Según la leyenda dos mercaderes les ofrecieron pasaje gratuito hasta llenar siete naves. Dos de ellas naufragaron en una tormenta y las otras cinco llegaron a Tunes donde los mercaderes vendieron a sus pasajeros como esclavos.
Escribo esto por la inevitable asociación mental con la crisis humanitaria que significa el que decenas de miles de niños, muchos más que en la cruzada, intenten llegar, viajando sin familiares, a los Estados Unidos, una especie de nueva tierra prometida. Van en busca de su padre o madre, de un hermano o un tío, de un amigo. O simplemente huyendo del hambre, el desempleo, la violencia criminal y un futuro desolador.
También ahora pasan hambre, frio, soledad y miedo; algunos mueren o desaparecen en el camino. Otros caen en nuevas formas modernas de esclavitud temporal o permanente. Muchos, la mayoría, logran llegar a su destino para ser encerrados en grandes almacenes donde, casi como ganado, se les procesa para aceptar unos cuantos y deportar de regreso a la mayoría.
Es un movimiento que refleja una fuerte ilusión popular que se aferra a un clavo ardiente en un entorno de desesperación. Dicho en su sentido esencial, falta de esperanza. Es también un fracaso; pero tal vez contribuye a desviar la atención de una verdadera solución en sus propias tierras. Tal vez también ayuda a que mucha de la población “sobrante” creada por este modelo despiadado de exclusión económica y social se vaya a otra parte, o se haga la ilusión de que eso es posible.
Esta moderna cruzada sin destino de niños sin futuro no es sino la punta del iceberg. Son decenas de miles de niños en busca de millones de padres o madres ausentes. Son el resultado de una estrategia económica y social que destruye a las familias, a las comunidades y pueblos, a países enteros. Salen de El Salvador, Guatemala, Honduras, Nicaragua… y México.

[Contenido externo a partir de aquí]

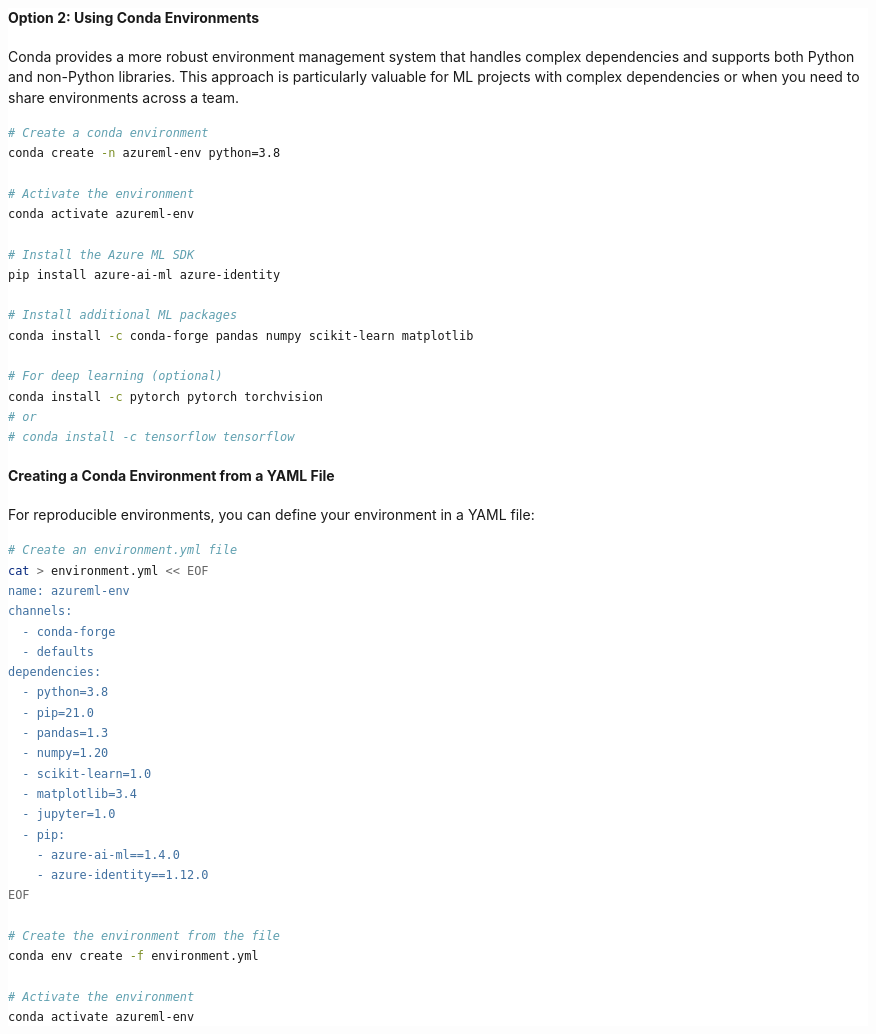 #### Option 2: Using Conda Environments

Conda provides a more robust environment management system that handles complex dependencies and supports both Python and non-Python libraries. This approach is particularly valuable for ML projects with complex dependencies or when you need to share environments across a team.

```bash
# Create a conda environment
conda create -n azureml-env python=3.8

# Activate the environment
conda activate azureml-env

# Install the Azure ML SDK
pip install azure-ai-ml azure-identity

# Install additional ML packages
conda install -c conda-forge pandas numpy scikit-learn matplotlib

# For deep learning (optional)
conda install -c pytorch pytorch torchvision
# or
# conda install -c tensorflow tensorflow
```

#### Creating a Conda Environment from a YAML File

For reproducible environments, you can define your environment in a YAML file:

```bash
# Create an environment.yml file
cat > environment.yml << EOF
name: azureml-env
channels:
  - conda-forge
  - defaults
dependencies:
  - python=3.8
  - pip=21.0
  - pandas=1.3
  - numpy=1.20
  - scikit-learn=1.0
  - matplotlib=3.4
  - jupyter=1.0
  - pip:
    - azure-ai-ml==1.4.0
    - azure-identity==1.12.0
EOF

# Create the environment from the file
conda env create -f environment.yml

# Activate the environment
conda activate azureml-env
```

La situación es atroz sobre todo porque no estamos en la edad media y esto podría evitarse. Los avances tecnológicos sustantivos de las últimas décadas podrían abrir un horizonte de bienestar generalizado si se sumaran sin destruir la producción tradicional. Pero el modelo de mercado excluyente, manejado por los poderosos en nombre de la modernidad, determina que los “no viables” deben ser expulsados del mercado, de la producción e incluso de la sociedad.
¿Acaso darles de comer unos días a estos niños y regresarlos es la solución? La entrevista que presentó el semanario de El País a un muchacho de 14 años, guatemalteco, no deja lugar a dudas. No tiene a qué regresar, no tiene opciones. Si lo regresan volverá a intentarlo una y otra vez.
¿Qué vamos a hacer con estos niños? Es una pregunta falsa, superficial. Lo que debemos preguntarnos es como vamos a evitar continuar por este camino de destrucción de las familias, de las comunidades, de la sociedad.
Vivimos el sin sentido de las cosas. El llamado progreso sólo beneficia en lo material a una minoría de la población mundial. Hay que corregir el camino.